Aim of the exercise | Scan the records that follow, and whenever a line has the word "sort", copy it.

————

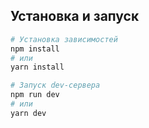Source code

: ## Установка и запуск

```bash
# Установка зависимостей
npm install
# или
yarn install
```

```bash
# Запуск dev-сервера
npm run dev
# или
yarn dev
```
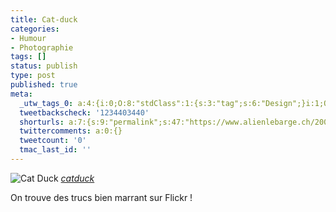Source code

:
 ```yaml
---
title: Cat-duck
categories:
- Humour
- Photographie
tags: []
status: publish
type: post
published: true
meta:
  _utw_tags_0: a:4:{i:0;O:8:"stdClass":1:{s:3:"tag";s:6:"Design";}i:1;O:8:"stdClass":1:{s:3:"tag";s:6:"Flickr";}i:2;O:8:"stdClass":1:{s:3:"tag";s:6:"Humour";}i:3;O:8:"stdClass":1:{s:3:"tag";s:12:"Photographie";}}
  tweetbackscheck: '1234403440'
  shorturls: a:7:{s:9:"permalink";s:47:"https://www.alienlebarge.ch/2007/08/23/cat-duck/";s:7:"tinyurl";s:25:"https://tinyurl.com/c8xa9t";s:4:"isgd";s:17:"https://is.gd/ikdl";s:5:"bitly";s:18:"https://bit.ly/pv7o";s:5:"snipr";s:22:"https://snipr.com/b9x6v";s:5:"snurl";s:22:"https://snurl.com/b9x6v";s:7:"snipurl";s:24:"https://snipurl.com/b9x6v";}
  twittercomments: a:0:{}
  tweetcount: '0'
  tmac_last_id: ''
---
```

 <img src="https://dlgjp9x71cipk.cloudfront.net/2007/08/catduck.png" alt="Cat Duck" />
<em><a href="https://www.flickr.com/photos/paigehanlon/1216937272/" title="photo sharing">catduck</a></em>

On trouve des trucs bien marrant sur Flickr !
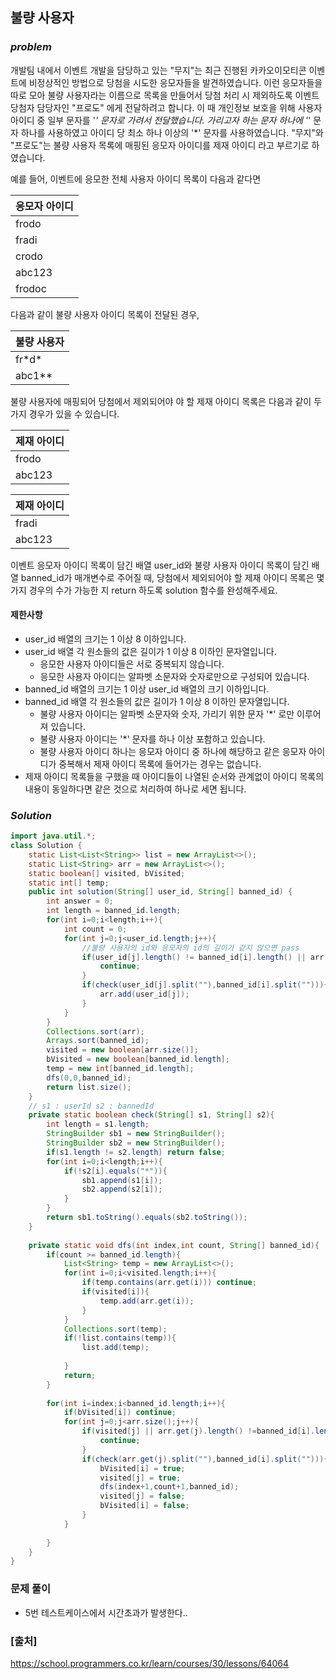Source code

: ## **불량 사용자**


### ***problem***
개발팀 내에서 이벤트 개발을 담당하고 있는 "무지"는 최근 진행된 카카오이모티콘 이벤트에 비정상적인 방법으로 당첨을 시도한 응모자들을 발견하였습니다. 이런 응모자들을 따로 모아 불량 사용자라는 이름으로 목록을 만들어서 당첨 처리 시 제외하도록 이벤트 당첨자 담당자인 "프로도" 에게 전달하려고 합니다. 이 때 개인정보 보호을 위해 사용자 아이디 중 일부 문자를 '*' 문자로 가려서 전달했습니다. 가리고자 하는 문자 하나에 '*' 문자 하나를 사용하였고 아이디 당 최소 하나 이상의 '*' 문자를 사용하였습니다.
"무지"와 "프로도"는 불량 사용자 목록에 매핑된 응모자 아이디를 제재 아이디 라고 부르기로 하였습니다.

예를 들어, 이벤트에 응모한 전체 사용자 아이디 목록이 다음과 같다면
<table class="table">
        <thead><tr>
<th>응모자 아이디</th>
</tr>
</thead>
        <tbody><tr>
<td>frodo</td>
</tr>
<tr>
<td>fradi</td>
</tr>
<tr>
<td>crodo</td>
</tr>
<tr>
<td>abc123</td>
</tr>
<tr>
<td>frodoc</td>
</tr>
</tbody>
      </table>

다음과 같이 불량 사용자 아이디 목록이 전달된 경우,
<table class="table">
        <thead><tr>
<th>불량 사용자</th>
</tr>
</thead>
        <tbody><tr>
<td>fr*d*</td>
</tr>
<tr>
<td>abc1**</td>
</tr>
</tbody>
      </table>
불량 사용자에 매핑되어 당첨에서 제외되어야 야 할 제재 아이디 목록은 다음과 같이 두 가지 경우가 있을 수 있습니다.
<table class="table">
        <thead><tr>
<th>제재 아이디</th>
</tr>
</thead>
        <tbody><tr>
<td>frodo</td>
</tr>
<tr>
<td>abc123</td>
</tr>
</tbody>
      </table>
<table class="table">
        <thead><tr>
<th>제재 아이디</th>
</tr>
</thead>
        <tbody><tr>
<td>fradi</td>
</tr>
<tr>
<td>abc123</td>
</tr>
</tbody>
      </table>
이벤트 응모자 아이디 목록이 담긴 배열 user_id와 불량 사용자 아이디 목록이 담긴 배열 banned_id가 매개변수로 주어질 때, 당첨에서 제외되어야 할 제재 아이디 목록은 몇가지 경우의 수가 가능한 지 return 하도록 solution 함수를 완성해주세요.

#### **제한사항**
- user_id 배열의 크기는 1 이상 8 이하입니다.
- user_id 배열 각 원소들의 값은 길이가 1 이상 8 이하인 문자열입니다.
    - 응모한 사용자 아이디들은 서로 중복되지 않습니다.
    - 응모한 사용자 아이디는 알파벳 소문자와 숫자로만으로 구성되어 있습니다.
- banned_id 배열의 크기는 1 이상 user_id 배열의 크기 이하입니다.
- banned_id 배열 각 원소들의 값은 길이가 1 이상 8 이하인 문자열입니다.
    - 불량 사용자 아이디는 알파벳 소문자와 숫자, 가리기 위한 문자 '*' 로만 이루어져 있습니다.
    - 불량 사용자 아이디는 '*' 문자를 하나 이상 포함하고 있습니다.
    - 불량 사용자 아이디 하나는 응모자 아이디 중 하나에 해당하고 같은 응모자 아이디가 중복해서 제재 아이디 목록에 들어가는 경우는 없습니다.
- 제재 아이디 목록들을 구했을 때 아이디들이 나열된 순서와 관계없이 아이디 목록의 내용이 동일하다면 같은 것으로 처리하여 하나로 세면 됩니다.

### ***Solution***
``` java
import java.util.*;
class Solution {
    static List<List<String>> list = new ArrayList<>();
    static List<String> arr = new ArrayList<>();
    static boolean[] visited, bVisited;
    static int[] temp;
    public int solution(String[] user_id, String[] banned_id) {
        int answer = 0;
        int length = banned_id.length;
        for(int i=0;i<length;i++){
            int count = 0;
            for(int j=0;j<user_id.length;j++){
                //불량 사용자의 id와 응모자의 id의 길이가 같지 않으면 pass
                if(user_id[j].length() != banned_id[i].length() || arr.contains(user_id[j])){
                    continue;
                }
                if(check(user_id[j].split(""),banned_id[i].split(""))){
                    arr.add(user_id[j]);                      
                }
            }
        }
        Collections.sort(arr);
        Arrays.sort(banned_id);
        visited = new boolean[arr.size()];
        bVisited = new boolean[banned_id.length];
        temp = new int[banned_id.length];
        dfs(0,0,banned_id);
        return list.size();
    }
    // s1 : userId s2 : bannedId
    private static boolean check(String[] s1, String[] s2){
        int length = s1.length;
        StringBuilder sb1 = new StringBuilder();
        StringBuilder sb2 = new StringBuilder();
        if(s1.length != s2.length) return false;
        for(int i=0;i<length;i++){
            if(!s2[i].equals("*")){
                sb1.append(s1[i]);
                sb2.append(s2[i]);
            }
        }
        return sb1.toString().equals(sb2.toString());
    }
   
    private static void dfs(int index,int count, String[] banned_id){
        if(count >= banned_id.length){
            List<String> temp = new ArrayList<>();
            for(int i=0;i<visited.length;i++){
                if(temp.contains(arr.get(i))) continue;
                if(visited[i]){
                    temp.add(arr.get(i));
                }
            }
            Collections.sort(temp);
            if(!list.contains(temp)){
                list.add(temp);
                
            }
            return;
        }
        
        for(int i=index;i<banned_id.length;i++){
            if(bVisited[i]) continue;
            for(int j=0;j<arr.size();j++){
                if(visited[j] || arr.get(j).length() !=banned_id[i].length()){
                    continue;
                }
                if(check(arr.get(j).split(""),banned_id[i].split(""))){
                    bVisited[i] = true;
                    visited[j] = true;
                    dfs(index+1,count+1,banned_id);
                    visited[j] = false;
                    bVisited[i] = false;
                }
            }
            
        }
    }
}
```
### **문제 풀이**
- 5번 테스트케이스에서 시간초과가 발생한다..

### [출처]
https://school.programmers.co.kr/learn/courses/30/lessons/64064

————

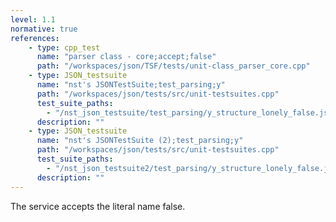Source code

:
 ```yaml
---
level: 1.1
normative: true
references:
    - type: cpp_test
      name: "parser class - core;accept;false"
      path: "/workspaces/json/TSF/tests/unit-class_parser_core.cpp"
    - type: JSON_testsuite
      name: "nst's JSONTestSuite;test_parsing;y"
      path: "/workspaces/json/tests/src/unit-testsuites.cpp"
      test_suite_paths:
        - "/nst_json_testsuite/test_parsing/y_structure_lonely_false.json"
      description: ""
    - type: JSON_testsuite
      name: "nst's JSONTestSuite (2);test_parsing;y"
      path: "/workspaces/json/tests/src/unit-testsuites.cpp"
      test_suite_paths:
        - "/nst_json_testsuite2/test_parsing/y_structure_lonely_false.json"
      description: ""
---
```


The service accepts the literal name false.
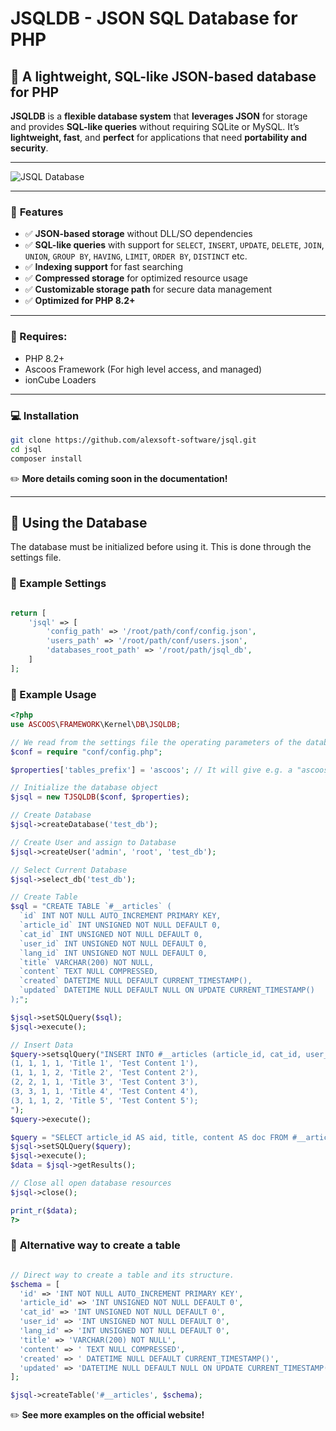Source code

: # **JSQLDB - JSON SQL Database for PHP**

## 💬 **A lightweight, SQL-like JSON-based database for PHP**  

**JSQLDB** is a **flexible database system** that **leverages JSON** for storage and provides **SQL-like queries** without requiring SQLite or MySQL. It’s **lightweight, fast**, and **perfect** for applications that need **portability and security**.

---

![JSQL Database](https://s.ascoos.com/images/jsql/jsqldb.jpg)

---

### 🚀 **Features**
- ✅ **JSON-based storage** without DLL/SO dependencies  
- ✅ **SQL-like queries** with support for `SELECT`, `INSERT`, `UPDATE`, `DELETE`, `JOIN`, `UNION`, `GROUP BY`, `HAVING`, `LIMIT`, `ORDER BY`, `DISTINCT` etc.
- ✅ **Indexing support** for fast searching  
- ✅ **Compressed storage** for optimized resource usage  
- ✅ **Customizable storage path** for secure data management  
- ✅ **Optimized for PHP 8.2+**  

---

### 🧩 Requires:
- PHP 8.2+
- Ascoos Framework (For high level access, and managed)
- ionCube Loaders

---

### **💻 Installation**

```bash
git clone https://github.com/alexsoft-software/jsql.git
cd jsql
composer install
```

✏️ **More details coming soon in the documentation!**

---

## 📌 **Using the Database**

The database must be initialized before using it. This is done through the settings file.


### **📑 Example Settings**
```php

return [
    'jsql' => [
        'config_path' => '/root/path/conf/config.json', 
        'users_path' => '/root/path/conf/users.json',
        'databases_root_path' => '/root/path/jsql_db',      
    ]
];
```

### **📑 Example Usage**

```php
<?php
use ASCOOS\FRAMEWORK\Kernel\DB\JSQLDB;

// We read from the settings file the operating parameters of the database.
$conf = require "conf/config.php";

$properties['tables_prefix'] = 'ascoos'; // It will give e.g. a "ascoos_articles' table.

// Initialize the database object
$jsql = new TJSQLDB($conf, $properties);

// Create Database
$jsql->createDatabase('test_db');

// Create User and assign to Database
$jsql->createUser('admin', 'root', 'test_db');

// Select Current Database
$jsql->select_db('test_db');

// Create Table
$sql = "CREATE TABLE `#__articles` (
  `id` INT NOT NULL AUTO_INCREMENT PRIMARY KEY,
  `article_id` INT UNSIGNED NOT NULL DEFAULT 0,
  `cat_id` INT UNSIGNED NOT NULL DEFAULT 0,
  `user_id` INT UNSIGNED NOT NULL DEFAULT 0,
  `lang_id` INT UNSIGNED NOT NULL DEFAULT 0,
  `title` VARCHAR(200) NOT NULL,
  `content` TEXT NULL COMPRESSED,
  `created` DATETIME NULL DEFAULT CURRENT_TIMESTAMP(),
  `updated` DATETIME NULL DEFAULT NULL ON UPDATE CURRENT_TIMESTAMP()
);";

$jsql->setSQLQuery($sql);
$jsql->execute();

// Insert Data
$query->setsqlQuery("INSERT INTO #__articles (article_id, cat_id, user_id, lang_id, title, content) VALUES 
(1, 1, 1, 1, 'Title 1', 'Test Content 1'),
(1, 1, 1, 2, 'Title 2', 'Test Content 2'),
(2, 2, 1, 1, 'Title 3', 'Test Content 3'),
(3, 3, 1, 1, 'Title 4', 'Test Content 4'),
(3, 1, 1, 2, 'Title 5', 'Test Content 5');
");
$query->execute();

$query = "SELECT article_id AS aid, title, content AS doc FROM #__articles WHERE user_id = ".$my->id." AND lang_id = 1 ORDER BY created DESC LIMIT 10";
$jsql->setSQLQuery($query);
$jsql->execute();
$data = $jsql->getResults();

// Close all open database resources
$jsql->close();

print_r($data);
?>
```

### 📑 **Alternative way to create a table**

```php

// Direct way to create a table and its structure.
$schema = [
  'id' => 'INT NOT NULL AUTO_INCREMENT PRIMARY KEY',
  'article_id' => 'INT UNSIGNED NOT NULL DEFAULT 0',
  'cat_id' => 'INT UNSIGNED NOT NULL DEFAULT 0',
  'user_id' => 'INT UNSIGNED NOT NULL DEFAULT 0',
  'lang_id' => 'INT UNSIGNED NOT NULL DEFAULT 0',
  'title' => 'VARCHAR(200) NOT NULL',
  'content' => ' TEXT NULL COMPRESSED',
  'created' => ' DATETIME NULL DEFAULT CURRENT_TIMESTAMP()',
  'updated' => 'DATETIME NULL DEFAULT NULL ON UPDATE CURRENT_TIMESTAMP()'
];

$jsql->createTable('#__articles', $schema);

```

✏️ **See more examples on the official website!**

————

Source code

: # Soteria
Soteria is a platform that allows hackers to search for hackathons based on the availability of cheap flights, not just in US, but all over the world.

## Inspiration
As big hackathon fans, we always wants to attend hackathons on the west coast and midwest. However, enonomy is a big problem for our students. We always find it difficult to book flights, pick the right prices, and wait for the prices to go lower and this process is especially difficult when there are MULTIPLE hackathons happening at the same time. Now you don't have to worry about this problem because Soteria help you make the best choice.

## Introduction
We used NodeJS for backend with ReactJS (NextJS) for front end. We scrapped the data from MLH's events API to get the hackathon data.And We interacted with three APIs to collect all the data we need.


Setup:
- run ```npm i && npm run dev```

————

Result |
        Collections.sort(arr);
        Arrays.sort(banned_id);
            Collections.sort(temp);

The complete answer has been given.